Because of its high T_eq (2260 ± 50 K), the atmospheric spectrum of the ultra-hot Jupiter KELT-20b correlates with the stellar mask that is used to compute the host star mean line profiles. We were thus able to detect and characterise the atmospheric RML effect in the stellar RV time-series, which resulted in an estimation of the size of the planetary atmosphere that correlates with the mask (R_p+atmo∕R_p = 1.13 ± 0.02). This agrees with literature values from metal line-depths, confirming the reliability of the atmospheric RML method. In addition, we were able to isolate the atmospheric trace in the mean line profile tomography. The high-resolution and high S/N of our data allowed us to fit the atmospheric signal and follow its variations during the transit.

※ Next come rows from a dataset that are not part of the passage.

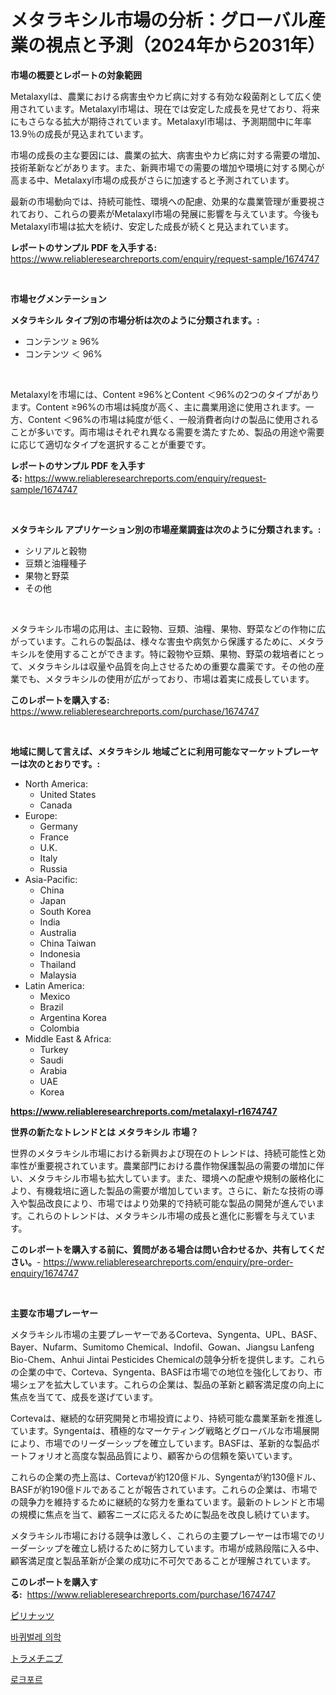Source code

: <p><h1>メタラキシル市場の分析：グローバル産業の視点と予測（2024年から2031年）</h1></p><p><strong>市場の概要とレポートの対象範囲</strong></p>
<p><p>Metalaxylは、農業における病害虫やカビ病に対する有効な殺菌剤として広く使用されています。Metalaxyl市場は、現在では安定した成長を見せており、将来にもさらなる拡大が期待されています。Metalaxyl市場は、予測期間中に年率13.9％の成長が見込まれています。</p><p>市場の成長の主な要因には、農業の拡大、病害虫やカビ病に対する需要の増加、技術革新などがあります。また、新興市場での需要の増加や環境に対する関心が高まる中、Metalaxyl市場の成長がさらに加速すると予測されています。</p><p>最新の市場動向では、持続可能性、環境への配慮、効果的な農業管理が重要視されており、これらの要素がMetalaxyl市場の発展に影響を与えています。今後もMetalaxyl市場は拡大を続け、安定した成長が続くと見込まれています。</p></p>
<p><strong>レポートのサンプル PDF を入手する:</strong> <a href="https://www.reliableresearchreports.com/enquiry/request-sample/1674747">https://www.reliableresearchreports.com/enquiry/request-sample/1674747</a></p>
<p>&nbsp;</p>
<p><strong>市場セグメンテーション</strong></p>
<p><strong>メタラキシル タイプ別の市場分析は次のように分類されます。:</strong></p>
<p><ul><li>コンテンツ ≥ 96%</li><li>コンテンツ ＜ 96%</li></ul></p>
<p>&nbsp;</p>
<p><p>Metalaxylを市場には、Content ≥96%とContent ＜96%の2つのタイプがあります。Content ≥96%の市場は純度が高く、主に農業用途に使用されます。一方、Content ＜96%の市場は純度が低く、一般消費者向けの製品に使用されることが多いです。両市場はそれぞれ異なる需要を満たすため、製品の用途や需要に応じて適切なタイプを選択することが重要です。</p></p>
<p><strong>レポートのサンプル PDF を入手する:</strong>&nbsp;<a href="https://www.reliableresearchreports.com/enquiry/request-sample/1674747">https://www.reliableresearchreports.com/enquiry/request-sample/1674747</a></p>
<p>&nbsp;</p>
<p><strong> メタラキシル アプリケーション別の市場産業調査は次のように分類されます。:</strong></p>
<p><ul><li>シリアルと穀物</li><li>豆類と油糧種子</li><li>果物と野菜</li><li>その他</li></ul></p>
<p>&nbsp;</p>
<p><p>メタラキシル市場の応用は、主に穀物、豆類、油糧、果物、野菜などの作物に広がっています。これらの製品は、様々な害虫や病気から保護するために、メタラキシルを使用することができます。特に穀物や豆類、果物、野菜の栽培者にとって、メタラキシルは収量や品質を向上させるための重要な農薬です。その他の産業でも、メタラキシルの使用が広がっており、市場は着実に成長しています。</p></p>
<p><strong>このレポートを購入する:</strong>&nbsp; <a href="https://www.reliableresearchreports.com/purchase/1674747">https://www.reliableresearchreports.com/purchase/1674747</a></p>
<p>&nbsp;</p>
<p><strong>地域に関して言えば、メタラキシル 地域ごとに利用可能なマーケットプレーヤーは次のとおりです。:</strong></p>
<p><ul>
    <li>
        North America:
        <ul>
            <li>United States</li>
            <li>Canada</li>
        </ul>
    </li>
    <li>
        Europe:
        <ul>
            <li>Germany</li>
            <li>France</li>
            <li>U.K.</li>
            <li>Italy</li>
            <li>Russia</li>
        </ul>
    </li>
    <li>
        Asia-Pacific:
        <ul>
            <li>China</li>
            <li>Japan</li>
            <li>South Korea</li>
            <li>India</li>
            <li>Australia</li>
            <li>China Taiwan</li>
            <li>Indonesia</li>
            <li>Thailand</li>
            <li>Malaysia</li>
        </ul>
    </li>
    <li>
        Latin America:
        <ul>
            <li>Mexico</li>
            <li>Brazil</li>
            <li>Argentina Korea</li>
            <li>Colombia</li>
        </ul>
    </li>
    <li>
        Middle East & Africa:
        <ul>
            <li>Turkey</li>
            <li>Saudi</li>
            <li>Arabia</li>
            <li>UAE</li>
            <li>Korea</li>
        </ul>
    </li>
    </ul></p>
<p><strong><a href="https://www.reliableresearchreports.com/metalaxyl-r1674747">https://www.reliableresearchreports.com/metalaxyl-r1674747</a></strong>&nbsp;</p>
<p><strong>世界の新たなトレンドとは メタラキシル 市場？</strong></p>
<p><p>世界のメタラキシル市場における新興および現在のトレンドは、持続可能性と効率性が重要視されています。農業部門における農作物保護製品の需要の増加に伴い、メタラキシル市場も拡大しています。また、環境への配慮や規制の厳格化により、有機栽培に適した製品の需要が増加しています。さらに、新たな技術の導入や製品改良により、市場ではより効果的で持続可能な製品の開発が進んでいます。これらのトレンドは、メタラキシル市場の成長と進化に影響を与えています。</p></p>
<p><strong>このレポートを購入する前に、質問がある場合は問い合わせるか、共有してください。</strong>- <a href="https://www.reliableresearchreports.com/enquiry/pre-order-enquiry/1674747">https://www.reliableresearchreports.com/enquiry/pre-order-enquiry/1674747</a></p>
<p>&nbsp;</p>
<p><strong>主要な市場プレーヤー</strong></p>
<p><p>メタラキシル市場の主要プレーヤーであるCorteva、Syngenta、UPL、BASF、Bayer、Nufarm、Sumitomo Chemical、Indofil、Gowan、Jiangsu Lanfeng Bio-Chem、Anhui Jintai Pesticides Chemicalの競争分析を提供します。これらの企業の中で、Corteva、Syngenta、BASFは市場での地位を強化しており、市場シェアを拡大しています。これらの企業は、製品の革新と顧客満足度の向上に焦点を当てて、成長を遂げています。</p><p>Cortevaは、継続的な研究開発と市場投資により、持続可能な農業革新を推進しています。Syngentaは、積極的なマーケティング戦略とグローバルな市場展開により、市場でのリーダーシップを確立しています。BASFは、革新的な製品ポートフォリオと高度な製品品質により、顧客からの信頼を築いています。</p><p>これらの企業の売上高は、Cortevaが約120億ドル、Syngentaが約130億ドル、BASFが約190億ドルであることが報告されています。これらの企業は、市場での競争力を維持するために継続的な努力を重ねています。最新のトレンドと市場の規模に焦点を当て、顧客ニーズに応えるために製品を改良し続けています。</p><p>メタラキシル市場における競争は激しく、これらの主要プレーヤーは市場でのリーダーシップを確立し続けるために努力しています。市場が成熟段階に入る中、顧客満足度と製品革新が企業の成功に不可欠であることが理解されています。</p></p>
<p><strong>このレポートを購入する:</strong>&nbsp;&nbsp;<a href="https://www.reliableresearchreports.com/purchase/1674747">https://www.reliableresearchreports.com/purchase/1674747</a></p>
<p><p><a href="https://medium.com/@lilliandach1969/%E3%83%94%E3%83%AA%E3%83%8A%E3%83%83%E3%83%84%E5%B8%82%E5%A0%B4%E3%81%AE%E8%A6%8F%E6%A8%A1%E3%81%AF-%E3%82%B0%E3%83%AD%E3%83%BC%E3%83%90%E3%83%AB%E7%94%A3%E6%A5%AD%E3%81%AB%E3%81%8A%E3%81%91%E3%82%8B%E6%9C%80%E9%81%A9%E3%81%AA%E3%83%9E%E3%83%BC%E3%82%B1%E3%83%86%E3%82%A3%E3%83%B3%E3%82%B0%E3%83%81%E3%83%A3%E3%83%8D%E3%83%AB%E3%82%92%E7%A4%BA%E3%81%97%E3%81%A6%E3%81%84%E3%81%BE%E3%81%99-ac7694a567a8">ピリナッツ</a></p><p><a href="https://medium.com/@wilsoniehn789562023/%EB%B0%94%ED%80%B4%EB%B2%8C%EB%A0%88-%EC%9D%98%EC%95%BD%ED%92%88-%EC%8B%9C%EC%9E%A5-%EA%B2%BD%EC%9F%81-%EB%B6%84%EC%84%9D-%EC%8B%9C%EC%9E%A5-%EB%8F%99%ED%96%A5-%EB%B0%8F-2031%EB%85%84%EA%B9%8C%EC%A7%80%EC%9D%98-%EC%98%88%EC%B8%A1-437865c7fd41">바퀴벌레 의학</a></p><p><a href="https://medium.com/@jacobkelly525/%E3%83%88%E3%83%A9%E3%83%A1%E3%83%81%E3%83%8B%E3%83%96%E5%B8%82%E5%A0%B4%E3%81%AF-%E5%B8%82%E5%A0%B4%E3%82%B7%E3%82%A7%E3%82%A2-%E5%B8%82%E5%A0%B4%E5%8B%95%E5%90%91-%E5%B8%82%E5%A0%B4%E6%88%90%E9%95%B7%E3%81%AB%E9%96%A2%E3%81%99%E3%82%8B%E6%83%85%E5%A0%B1%E3%82%92%E6%8F%90%E4%BE%9B%E3%81%97%E3%81%BE%E3%81%99-747816e033fa">トラメチニブ</a></p><p><a href="https://medium.com/@johnsonlowe2023_38650/%EB%A1%9C%ED%81%AC%ED%8F%AC%ED%8A%B8-%EC%8B%9C%EC%9E%A5-%EB%B3%B4%EA%B3%A0%EC%84%9C%EB%8A%94-%EC%9D%B4-%EC%8B%9C%EC%9E%A5%EC%9D%98-%EC%B5%9C%EC%8B%A0-%EB%8F%99%ED%96%A5%EA%B3%BC-%EC%84%B1%EC%9E%A5-%EA%B8%B0%ED%9A%8C%EB%A5%BC-%EB%B3%B4%EC%97%AC%EC%A4%8D%EB%8B%88%EB%8B%A4-d0237c701e8b">로크포르</a></p></p>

We found possible variations of RV, FWHM, and depth of the atmospheric signal during the combined transit data and a different behaviour during different transits. The FWHM decreases during two transits, and decreases just above 1σ level during a third transit, while in another transit and in the combined data the measured decrease may be present, but it is not statistically significant. This possible greater FWHM spread during the first part of the transit may indicate turbulent conditions that becomemore stable in the second part of the transit. This behaviour resembles that found by Ehrenreich et al. (2020) in WASP-76b and by Bourrier et al. (2020) in WASP-121b, and it confirms the existence of different structures between morning and evening terminators, as suggested by Hoeijmakers et al. (2020). These authors analysed only one transit, and so they were unable to exclude a spurious nature for the RV variability. Another possible interpretation of the FWHM variations may be a variable contribution of elements to the overall atmospheric signal during the transit. Because the stellar mask contains different elements, all of them contribute to the resulting atmospheric trace, but their relative abundances may change during the transit due to temperature variations that may cause some of them to condense, for example. This may result in a FWHM variation due to the significant FWHM differences between the elements detected in the atmosphere of KELT-20b (Hoeijmakers et al. 2020). Because more than half of the stellar masklines are FeI and FeII lines, the condensation of iron (Ehrenreich et al. 2020) may play a role in this situation.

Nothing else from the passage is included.